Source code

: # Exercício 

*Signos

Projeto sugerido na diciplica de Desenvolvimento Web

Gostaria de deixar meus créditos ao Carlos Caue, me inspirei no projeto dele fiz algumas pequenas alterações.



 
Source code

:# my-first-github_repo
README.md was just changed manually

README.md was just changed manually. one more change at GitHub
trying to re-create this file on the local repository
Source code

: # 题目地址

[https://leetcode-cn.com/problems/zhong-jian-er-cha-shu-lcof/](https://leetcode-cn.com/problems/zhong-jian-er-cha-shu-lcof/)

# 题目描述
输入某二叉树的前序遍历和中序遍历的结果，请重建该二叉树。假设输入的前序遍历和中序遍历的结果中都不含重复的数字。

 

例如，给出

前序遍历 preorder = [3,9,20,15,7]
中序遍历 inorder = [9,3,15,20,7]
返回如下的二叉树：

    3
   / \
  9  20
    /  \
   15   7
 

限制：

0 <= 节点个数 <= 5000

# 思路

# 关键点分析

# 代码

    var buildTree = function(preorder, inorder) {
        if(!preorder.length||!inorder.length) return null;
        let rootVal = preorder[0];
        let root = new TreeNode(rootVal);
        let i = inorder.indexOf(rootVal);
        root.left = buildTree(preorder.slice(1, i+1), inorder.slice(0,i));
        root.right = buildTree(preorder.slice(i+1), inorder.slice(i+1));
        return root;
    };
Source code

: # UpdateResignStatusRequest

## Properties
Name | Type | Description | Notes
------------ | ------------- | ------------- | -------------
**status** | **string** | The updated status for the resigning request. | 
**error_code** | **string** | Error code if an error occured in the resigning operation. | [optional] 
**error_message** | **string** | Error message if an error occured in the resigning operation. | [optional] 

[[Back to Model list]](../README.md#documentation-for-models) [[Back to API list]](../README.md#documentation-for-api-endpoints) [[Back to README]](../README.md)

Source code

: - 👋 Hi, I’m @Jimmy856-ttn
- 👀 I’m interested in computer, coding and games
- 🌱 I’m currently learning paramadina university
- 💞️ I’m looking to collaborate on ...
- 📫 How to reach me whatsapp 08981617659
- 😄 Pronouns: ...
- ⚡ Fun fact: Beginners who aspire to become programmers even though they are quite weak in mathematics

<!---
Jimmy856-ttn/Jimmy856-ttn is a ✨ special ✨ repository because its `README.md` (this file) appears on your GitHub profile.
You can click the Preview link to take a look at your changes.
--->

**TASK:**
Look through the records above for the string "optional", then copy every line that has it.

**RESPONSE BELOW:**
**error_code** | **string** | Error code if an error occured in the resigning operation. | [optional] 
**error_message** | **string** | Error message if an error occured in the resigning operation. | [optional] 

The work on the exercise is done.